A recent study reveals that individuals with obesity who undergo weight loss surgery have a reduced risk of developing skin cancer.
Skin cancer is the most common form of cancer in the United States (US).
Melanoma accounts for just 1% of skin cancer cases, but it causes the majority of deaths from this type of disease.
There are an estimated 96,480 new melanoma diagnoses each year in the United States.
According to the recent study, the rates of malignant melanoma are rising faster than those of any other cancer.
In the U.S. there were 8,650 deaths due to melanoma in 2009.
Despite improved treatments and better 5-year survival rates, there were around 10,130 deaths from this cause in 2016.

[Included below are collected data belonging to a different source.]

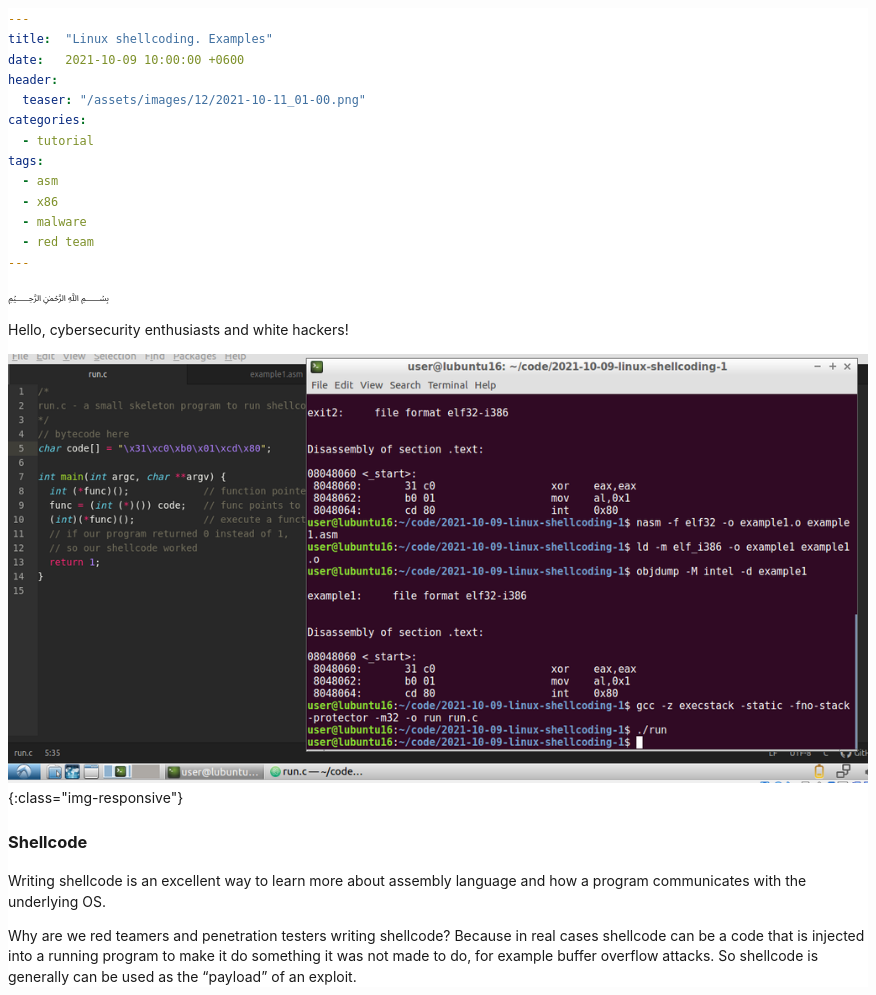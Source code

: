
 ```yaml
---
title:  "Linux shellcoding. Examples"
date:   2021-10-09 10:00:00 +0600
header:
  teaser: "/assets/images/12/2021-10-11_01-00.png"
categories: 
  - tutorial
tags:
  - asm
  - x86
  - malware
  - red team
---
```


﷽

Hello, cybersecurity enthusiasts and white hackers!           

![linux shellcoding](/assets/images/12/2021-10-11_01-00.png){:class="img-responsive"}          

### Shellcode

Writing shellcode is an excellent way to learn more about assembly language and how a program communicates with the underlying OS.         

Why are we red teamers and penetration testers writing shellcode? Because in real cases shellcode can be a code that is injected into a running program to make it do something it was not made to do, for example buffer overflow attacks. So shellcode is generally can be used as the “payload” of an exploit.            

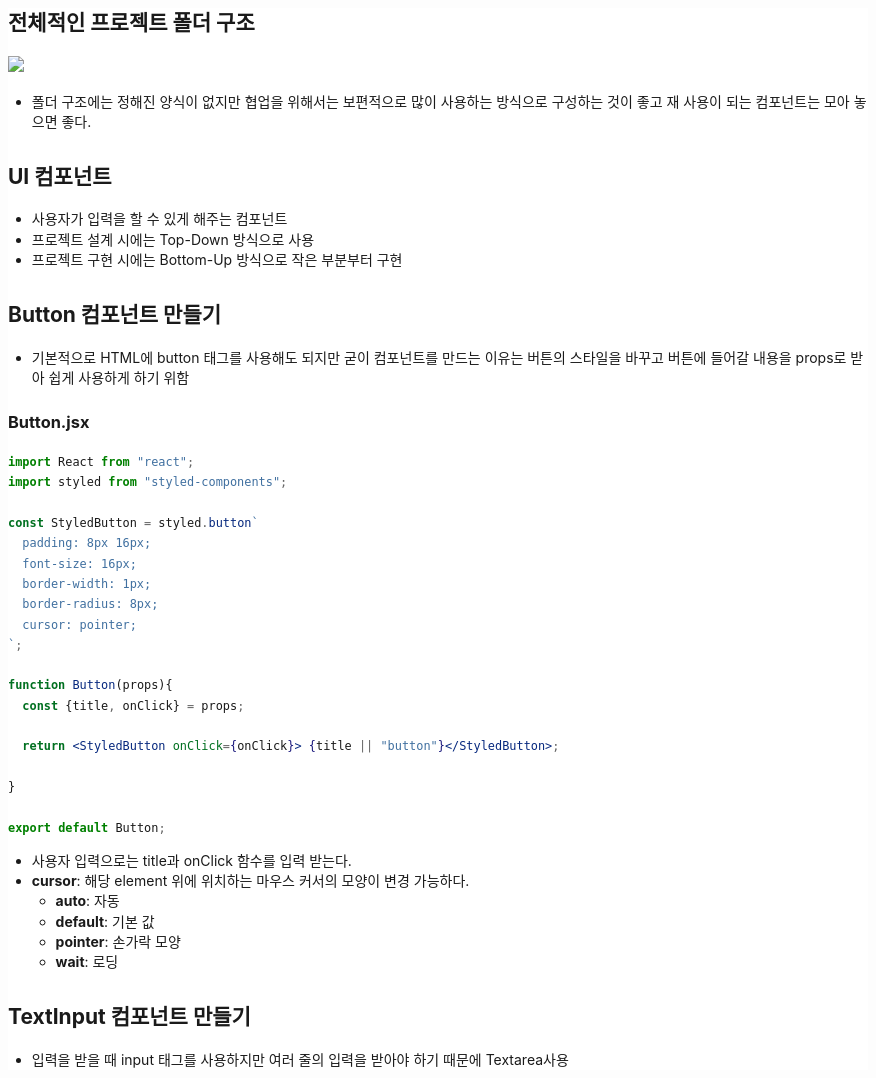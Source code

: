 ## 전체적인 프로젝트 폴더 구조

<img src="https://user-images.githubusercontent.com/111109411/218306201-120ca0c8-1cbb-4f78-9d48-309605881a13.png" width=60%>


- 폴더 구조에는 정해진 양식이 없지만 협업을 위해서는 보편적으로 많이 사용하는 방식으로 구성하는 것이 좋고 재 사용이 되는 컴포넌트는 모아 놓으면 좋다.

## UI 컴포넌트

- 사용자가 입력을 할 수 있게 해주는 컴포넌트
- 프로젝트 설계 시에는 Top-Down 방식으로 사용
- 프로젝트 구현 시에는 Bottom-Up 방식으로 작은 부분부터 구현

## Button 컴포넌트 만들기

- 기본적으로 HTML에 button 태그를 사용해도 되지만 굳이 컴포넌트를 만드는 이유는 버튼의 스타일을 바꾸고 버튼에 들어갈 내용을 props로 받아 쉽게 사용하게 하기 위함

### Button.jsx

```jsx
import React from "react";
import styled from "styled-components";

const StyledButton = styled.button`
  padding: 8px 16px;
  font-size: 16px;
  border-width: 1px;
  border-radius: 8px;
  cursor: pointer;
`;

function Button(props){
  const {title, onClick} = props;

  return <StyledButton onClick={onClick}> {title || "button"}</StyledButton>;

}

export default Button;
```

- 사용자 입력으로는 title과 onClick 함수를 입력 받는다.
- **cursor**: 해당 element 위에 위치하는 마우스 커서의 모양이 변경 가능하다.
    - **auto**: 자동
    - **default**: 기본 값
    - **pointer**: 손가락 모양
    - **wait**: 로딩

## TextInput 컴포넌트 만들기

- 입력을 받을 때 input 태그를 사용하지만 여러 줄의 입력을 받아야 하기 때문에 Textarea사용
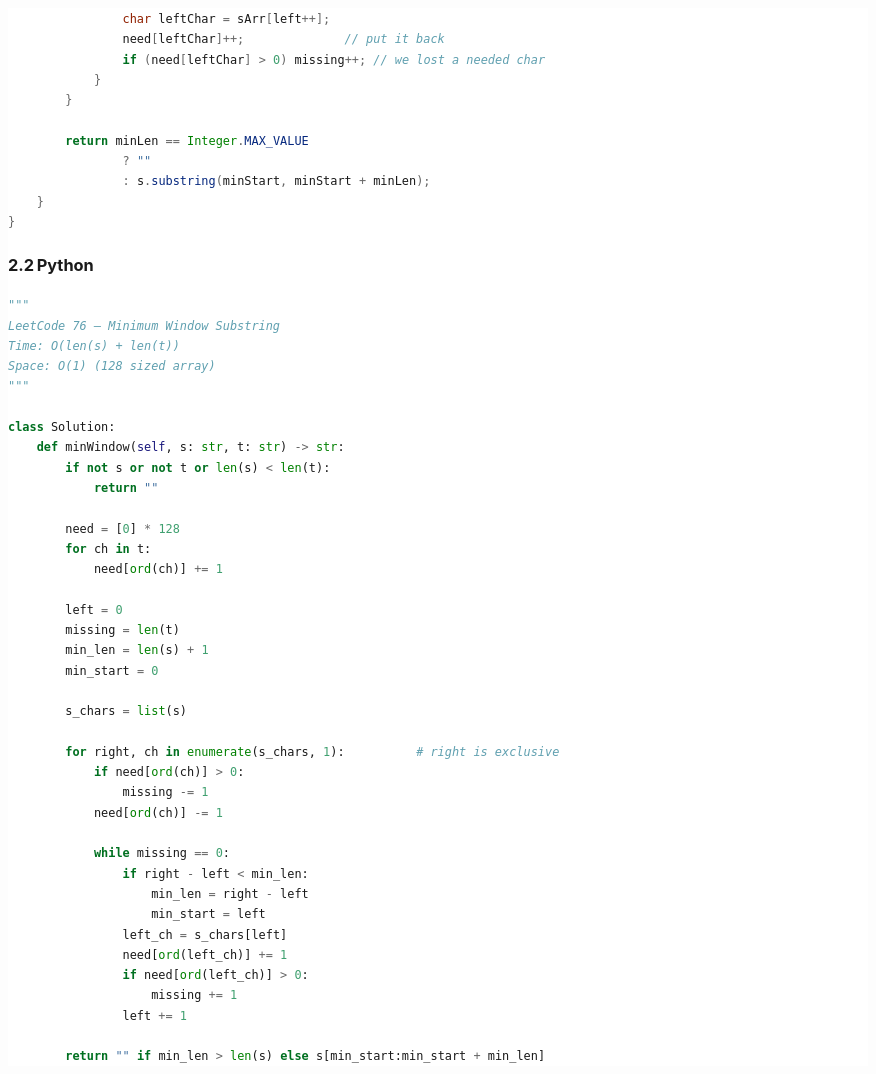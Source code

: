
 ```java
                char leftChar = sArr[left++];
                need[leftChar]++;              // put it back
                if (need[leftChar] > 0) missing++; // we lost a needed char
            }
        }

        return minLen == Integer.MAX_VALUE
                ? ""
                : s.substring(minStart, minStart + minLen);
    }
}
```

### 2.2 Python

```python
"""
LeetCode 76 – Minimum Window Substring
Time: O(len(s) + len(t))
Space: O(1) (128 sized array)
"""

class Solution:
    def minWindow(self, s: str, t: str) -> str:
        if not s or not t or len(s) < len(t):
            return ""

        need = [0] * 128
        for ch in t:
            need[ord(ch)] += 1

        left = 0
        missing = len(t)
        min_len = len(s) + 1
        min_start = 0

        s_chars = list(s)

        for right, ch in enumerate(s_chars, 1):          # right is exclusive
            if need[ord(ch)] > 0:
                missing -= 1
            need[ord(ch)] -= 1

            while missing == 0:
                if right - left < min_len:
                    min_len = right - left
                    min_start = left
                left_ch = s_chars[left]
                need[ord(left_ch)] += 1
                if need[ord(left_ch)] > 0:
                    missing += 1
                left += 1

        return "" if min_len > len(s) else s[min_start:min_start + min_len]
```
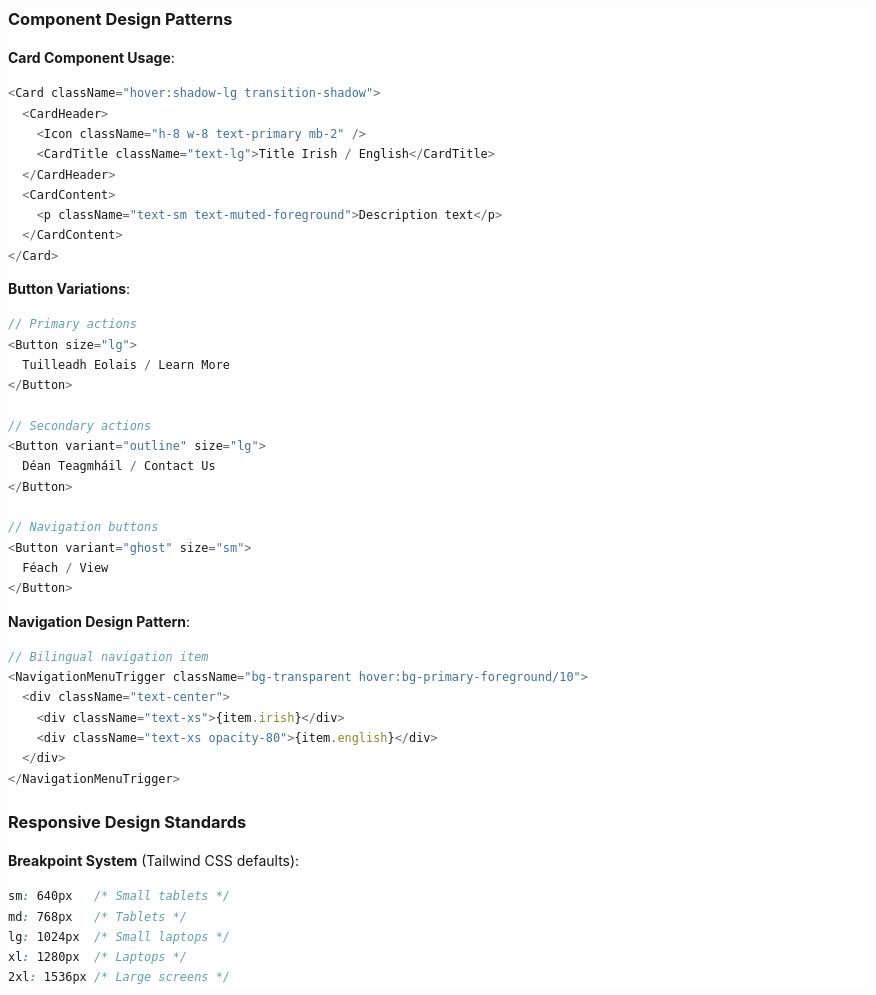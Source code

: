 ### Component Design Patterns

**Card Component Usage**:
```typescript
<Card className="hover:shadow-lg transition-shadow">
  <CardHeader>
    <Icon className="h-8 w-8 text-primary mb-2" />
    <CardTitle className="text-lg">Title Irish / English</CardTitle>
  </CardHeader>
  <CardContent>
    <p className="text-sm text-muted-foreground">Description text</p>
  </CardContent>
</Card>
```

**Button Variations**:
```typescript
// Primary actions
<Button size="lg">
  Tuilleadh Eolais / Learn More
</Button>

// Secondary actions  
<Button variant="outline" size="lg">
  Déan Teagmháil / Contact Us
</Button>

// Navigation buttons
<Button variant="ghost" size="sm">
  Féach / View
</Button>
```

**Navigation Design Pattern**:
```typescript
// Bilingual navigation item
<NavigationMenuTrigger className="bg-transparent hover:bg-primary-foreground/10">
  <div className="text-center">
    <div className="text-xs">{item.irish}</div>
    <div className="text-xs opacity-80">{item.english}</div>
  </div>
</NavigationMenuTrigger>
```

### Responsive Design Standards

**Breakpoint System** (Tailwind CSS defaults):
```css
sm: 640px   /* Small tablets */
md: 768px   /* Tablets */
lg: 1024px  /* Small laptops */
xl: 1280px  /* Laptops */
2xl: 1536px /* Large screens */
```
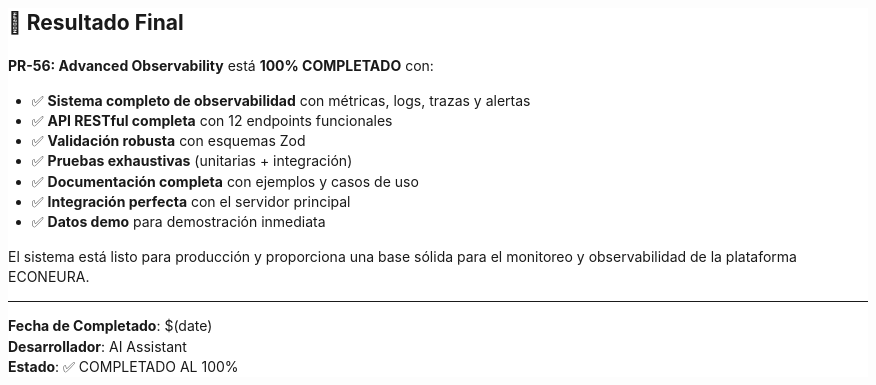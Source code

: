 ## 🎉 Resultado Final

**PR-56: Advanced Observability** está **100% COMPLETADO** con:

- ✅ **Sistema completo de observabilidad** con métricas, logs, trazas y alertas
- ✅ **API RESTful completa** con 12 endpoints funcionales
- ✅ **Validación robusta** con esquemas Zod
- ✅ **Pruebas exhaustivas** (unitarias + integración)
- ✅ **Documentación completa** con ejemplos y casos de uso
- ✅ **Integración perfecta** con el servidor principal
- ✅ **Datos demo** para demostración inmediata

El sistema está listo para producción y proporciona una base sólida para el monitoreo y observabilidad de la plataforma ECONEURA.

---

**Fecha de Completado**: $(date)  
**Desarrollador**: AI Assistant  
**Estado**: ✅ COMPLETADO AL 100%
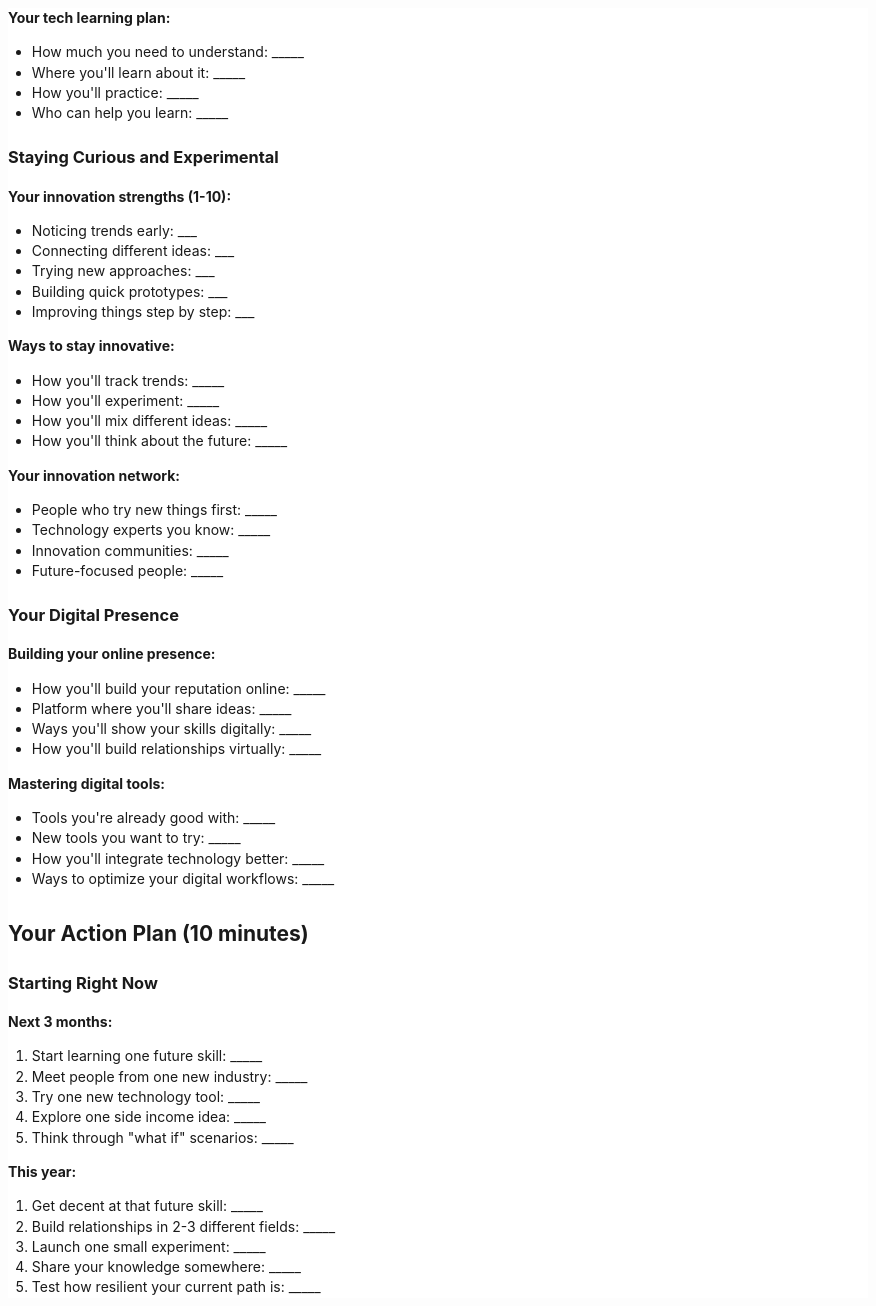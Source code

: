 **Your tech learning plan:**
- How much you need to understand: _____
- Where you'll learn about it: _____
- How you'll practice: _____
- Who can help you learn: _____

### Staying Curious and Experimental

**Your innovation strengths (1-10):**
- Noticing trends early: ___
- Connecting different ideas: ___
- Trying new approaches: ___
- Building quick prototypes: ___
- Improving things step by step: ___

**Ways to stay innovative:**
- How you'll track trends: _____
- How you'll experiment: _____
- How you'll mix different ideas: _____
- How you'll think about the future: _____

**Your innovation network:**
- People who try new things first: _____
- Technology experts you know: _____
- Innovation communities: _____
- Future-focused people: _____

### Your Digital Presence

**Building your online presence:**
- How you'll build your reputation online: _____
- Platform where you'll share ideas: _____
- Ways you'll show your skills digitally: _____
- How you'll build relationships virtually: _____

**Mastering digital tools:**
- Tools you're already good with: _____
- New tools you want to try: _____
- How you'll integrate technology better: _____
- Ways to optimize your digital workflows: _____

## Your Action Plan (10 minutes)

### Starting Right Now

**Next 3 months:**
1. Start learning one future skill: _____
2. Meet people from one new industry: _____
3. Try one new technology tool: _____
4. Explore one side income idea: _____
5. Think through "what if" scenarios: _____

**This year:**
1. Get decent at that future skill: _____
2. Build relationships in 2-3 different fields: _____
3. Launch one small experiment: _____
4. Share your knowledge somewhere: _____
5. Test how resilient your current path is: _____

Although scientists have identified risk factors associated with melanoma, such as fair skin, family history, and sun exposure, it is not clear why incidence rates are rising.
Because obesity is a risk factor for certain cancers, some researchers have asked whether it might also raise melanoma risk.
However, to date, studies have failed to find a clear-cut association.
A Swedish study from 2009 found that women with obesity who undergo bariatric surgery have a reduced risk of cancer.
There was not enough data to assess whether weight loss surgery impacted skin cancer risk, specifically.
However, researchers have continued to follow the participants in the original study, now for an average of 18.1 years.
A team recently revisited the dataset in an effort to “investigate the association between bariatric surgery and skin cancer, including melanoma.”
Overall, 23 individuals in the surgery group had developed malignant skin cancer; squamous cell carcinoma or malignant melanoma.
In the control group, 45 individuals had developed this type of disease.
The researchers found that the largest difference between the two groups concerned malignant melanoma.
In the control group, there were 29 cases of the disease, while in the surgery group, there were just 12 cases.
This equates to a 57% reduction in malignant melanoma risk.